Habeck kann mit dem Ergebnis des Gesetzgebungsverfahrens nicht zufrieden sein.

(Foto: picture alliance/dpa)

Es hätte Habecks Gesellenstück auf dem Weg zur Kanzlerkandidatur werden sollen, jetzt ist es ein einziges Ärgernis: Weil die Grünen das Heizungsgesetz unbedingt im Juli durchdrücken wollen, ist vom ursprünglichen Geist kaum etwas übrig. Auch sonst kennt diese Gesetzgebungs-Farce nur Verlierer.

Hätte Patrick Graichen nicht seinen Trauzeugen auf einen Spitzenjob beim Bund gehievt, Bundeswirtschaftsminister Robert Habeck hätte seinen Staatssekretär spätestens in dieser Woche feuern müssen. Nach der Einigung der Ampelfraktionen über das Heizungsgesetz in den allermeisten Punkten ist eines deutlich geworden: Die Grünen bekommen wegen ihrer politstrategischen Fehlleistung nicht ansatzweise das Gesetz, das sie wollten.
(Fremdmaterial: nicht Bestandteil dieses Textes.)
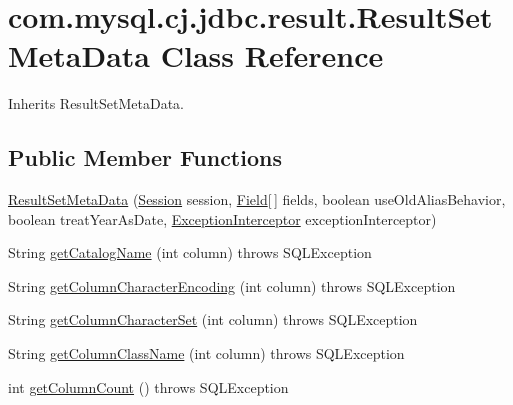 \hypertarget{classcom_1_1mysql_1_1cj_1_1jdbc_1_1result_1_1_result_set_meta_data}{}\section{com.\+mysql.\+cj.\+jdbc.\+result.\+Result\+Set\+Meta\+Data Class Reference}
\label{classcom_1_1mysql_1_1cj_1_1jdbc_1_1result_1_1_result_set_meta_data}


Inherits Result\+Set\+Meta\+Data.

\subsection*{Public Member Functions}
\begin{DoxyCompactItemize}
\item 
\mbox{\hyperlink{classcom_1_1mysql_1_1cj_1_1jdbc_1_1result_1_1_result_set_meta_data_af01bb104a1e170fc5592c8eac2951f74}{Result\+Set\+Meta\+Data}} (\mbox{\hyperlink{interfacecom_1_1mysql_1_1cj_1_1_session}{Session}} session, \mbox{\hyperlink{classcom_1_1mysql_1_1cj_1_1result_1_1_field}{Field}}\mbox{[}$\,$\mbox{]} fields, boolean use\+Old\+Alias\+Behavior, boolean treat\+Year\+As\+Date, \mbox{\hyperlink{interfacecom_1_1mysql_1_1cj_1_1exceptions_1_1_exception_interceptor}{Exception\+Interceptor}} exception\+Interceptor)
\item 
String \mbox{\hyperlink{classcom_1_1mysql_1_1cj_1_1jdbc_1_1result_1_1_result_set_meta_data_aca486707c1e8d95a79047ebf3f49b6ba}{get\+Catalog\+Name}} (int column)  throws S\+Q\+L\+Exception 
\item 
String \mbox{\hyperlink{classcom_1_1mysql_1_1cj_1_1jdbc_1_1result_1_1_result_set_meta_data_abfd035bc40f6045a5cf598f239f0c254}{get\+Column\+Character\+Encoding}} (int column)  throws S\+Q\+L\+Exception 
\item 
String \mbox{\hyperlink{classcom_1_1mysql_1_1cj_1_1jdbc_1_1result_1_1_result_set_meta_data_a35f38f97a73023c2496720366e165acb}{get\+Column\+Character\+Set}} (int column)  throws S\+Q\+L\+Exception 
\item 
String \mbox{\hyperlink{classcom_1_1mysql_1_1cj_1_1jdbc_1_1result_1_1_result_set_meta_data_a6aeea7ec7447ad647fbf8c94db5dbe76}{get\+Column\+Class\+Name}} (int column)  throws S\+Q\+L\+Exception 
\item 
int \mbox{\hyperlink{classcom_1_1mysql_1_1cj_1_1jdbc_1_1result_1_1_result_set_meta_data_ac932178b87c021541739d811a6b99fb1}{get\+Column\+Count}} ()  throws S\+Q\+L\+Exception 

\end{DoxyCompactItemize}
Die SPD übrigens auch nicht. Und der kleinste Koalitionspartner mag sich eine Verhinderung der aus FDP-Sicht falschen Vorgaben auf die Fahne schreiben können. Doch die mit maximalem Druck erreichten Änderungen haben das Gesetzesvorhaben derart beschädigt, dass seine öffentliche Akzeptanz unrettbar dahin ist.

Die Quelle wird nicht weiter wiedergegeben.